● **DATA**
..........

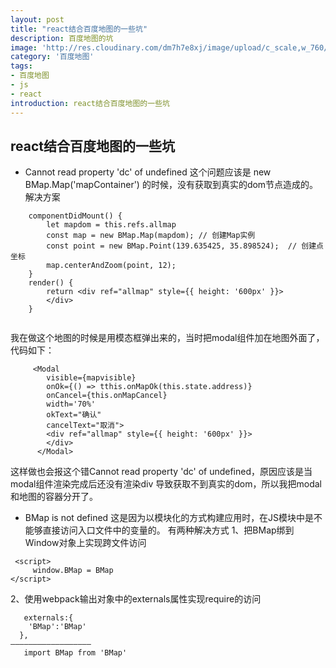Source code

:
 ```yaml
---
layout: post
title: "react结合百度地图的一些坑"
description: 百度地图的坑
image: 'http://res.cloudinary.com/dm7h7e8xj/image/upload/c_scale,w_760/v1502208952/contact-post_gnaojy.png'
category: '百度地图'
tags:
- 百度地图
- js
- react
introduction: react结合百度地图的一些坑
---
```

## react结合百度地图的一些坑
- Cannot read property 'dc' of undefined
这个问题应该是 new BMap.Map('mapContainer') 的时候，没有获取到真实的dom节点造成的。
解决方案
```
    componentDidMount() {
        let mapdom = this.refs.allmap
        const map = new BMap.Map(mapdom); // 创建Map实例
        const point = new BMap.Point(139.635425, 35.898524);  // 创建点坐标  
        map.centerAndZoom(point, 12);
    }
    render() {
        return <div ref="allmap" style={{ height: '600px' }}>
        </div>
    }
 
```
我在做这个地图的时候是用模态框弹出来的，当时把modal组件加在地图外面了，代码如下：
```
     <Modal
        visible={mapvisible}
        onOk={() => tthis.onMapOk(this.state.address)}
        onCancel={this.onMapCancel}
        width='70%'
        okText="确认"
        cancelText="取消">
        <div ref="allmap" style={{ height: '600px' }}>
        </div>
      </Modal>
```
这样做也会报这个错Cannot read property 'dc' of undefined，原因应该是当modal组件渲染完成后还没有渲染div 导致获取不到真实的dom，所以我把modal和地图的容器分开了。
- BMap is not defined
这是因为以模块化的方式构建应用时，在JS模块中是不能够直接访问入口文件中的变量的。
有两种解决方式
1、把BMap绑到Window对象上实现跨文件访问
```
 <script>
     window.BMap = BMap
</script>
```
2、使用webpack输出对象中的externals属性实现require的访问
```
   externals:{
    'BMap':'BMap'
  },
——————————————————
   import BMap from 'BMap'
```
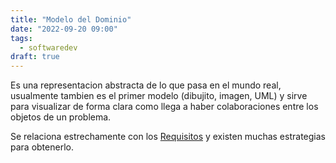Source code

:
 ```yaml
---
title: "Modelo del Dominio"
date: "2022-09-20 09:00"
tags: 
  - softwaredev
draft: true
---
```

Es una representacion abstracta de lo que pasa en el mundo real, usualmente tambien es el primer modelo (dibujito, imagen, UML) y sirve para visualizar de forma clara como llega a haber colaboraciones entre los objetos de un problema.

Se relaciona estrechamente con los [Requisitos](notes/Requisitos.md) y existen muchas estrategias para obtenerlo.


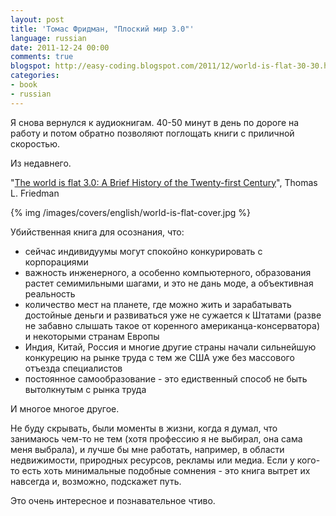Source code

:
 ```yaml
---
layout: post
title: 'Томас Фридман, "Плоский мир 3.0"'
language: russian
date: 2011-12-24 00:00
comments: true
blogspot: http://easy-coding.blogspot.com/2011/12/world-is-flat-30-30.html
categories: 
- book
- russian
---
```

Я снова вернулся к аудиокнигам. 40-50 минут в день по дороге на работу и потом обратно позволяют поглощать книги с приличной скоростью.

Из недавнего.

"[The world is flat 3.0: A Brief History of the Twenty-first Century][]", Thomas L. Friedman

[The world is flat 3.0: A Brief History of the Twenty-first Century]: http://www.amazon.com/World-Flat-3-0-History-Twenty-first/dp/0312425074/

{% img /images/covers/english/world-is-flat-cover.jpg %}

Убийственная книга для осознания, что:

* сейчас индивидуумы могут спокойно конкурировать с корпорациями
* важность инженерного, а особенно компьютерного, образования растет семимильными шагами, и это не дань моде, а объективная реальность
* количество мест на планете, где можно жить и зарабатывать достойные деньги и развиваться уже не сужается к Штатами (разве не забавно слышать такое от коренного американца-консерватора) и некоторыми странам Европы
* Индия, Китай, Россия и многие другие страны начали сильнейшую конкурецию на рынке труда с тем же США уже без массового отъезда специалистов
* постоянное самообразование - это едиственный способ не быть вытолкнутым с рынка труда

И многое многое другое.

Не буду скрывать, были моменты в жизни, когда я думал, что занимаюсь чем-то не тем (хотя профессию я не выбирал, она сама меня выбрала), и лучше бы мне работать, например, в области недвижимости, природных ресурсов, рекламы или медиа. Если у кого-то есть хоть минимальные подобные сомнения - это книга вытрет их навсегда и, возможно, подскажет путь.

Это очень интересное и познавательное чтиво.

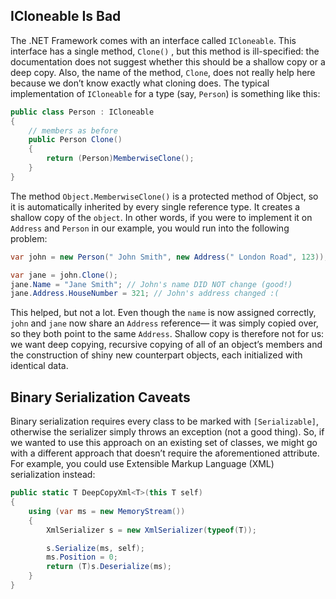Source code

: ## ICloneable Is Bad 
The .NET Framework comes with an interface called `ICloneable`. This interface has a single method, `Clone()` , but this method is ill-specified: the documentation does not suggest whether this should be a shallow copy or a deep copy. Also, the name of the method, `Clone`, does not really help here because we don’t know exactly what cloning does. The typical implementation of `ICloneable` for a type (say, `Person`) is something like this:

```C#
public class Person : ICloneable
{
	// members as before     
	public Person Clone()
	{
		return (Person)MemberwiseClone();
	}
}
```
The method `Object.MemberwiseClone()` is a protected method of Object, so it is automatically inherited by every single reference type. It creates a shallow copy of the `object`. In other words, if you were to implement it on `Address` and `Person` in our example, you would run into the following problem:

```C#
var john = new Person(" John Smith", new Address(" London Road", 123)); 

var jane = john.Clone(); 
jane.Name = "Jane Smith"; // John's name DID NOT change (good!) 
jane.Address.HouseNumber = 321; // John's address changed :(
```

This helped, but not a lot. Even though the `name` is now assigned correctly, `john` and `jane` now share an `Address` reference— it was simply copied over, so they both point to the same `Address`. Shallow copy is therefore not for us: we want deep copying, recursive copying of all of an object’s members and the construction of shiny new counterpart objects, each initialized with identical data.

## Binary Serialization Caveats
Binary serialization requires every class to be marked with `[Serializable]`, otherwise the serializer simply throws an exception (not a good thing). So, if we wanted to use this approach on an existing set of classes, we might go with a different approach that doesn’t require the aforementioned attribute. For example, you could use Extensible Markup Language (XML) serialization instead:

```C#
public static T DeepCopyXml<T>(this T self)
{
	using (var ms = new MemoryStream())
	{
		XmlSerializer s = new XmlSerializer(typeof(T));

		s.Serialize(ms, self);
		ms.Position = 0;
		return (T)s.Deserialize(ms);
	}
}
```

..........

● **WHAT THE TASK REQUIRES**
Which lines of the records above contain the word "undefined"? Show each of them.

● **ANSWER SECTION**
- Cannot read property 'dc' of undefined
这样做也会报这个错Cannot read property 'dc' of undefined，原因应该是当modal组件渲染完成后还没有渲染div 导致获取不到真实的dom，所以我把modal和地图的容器分开了。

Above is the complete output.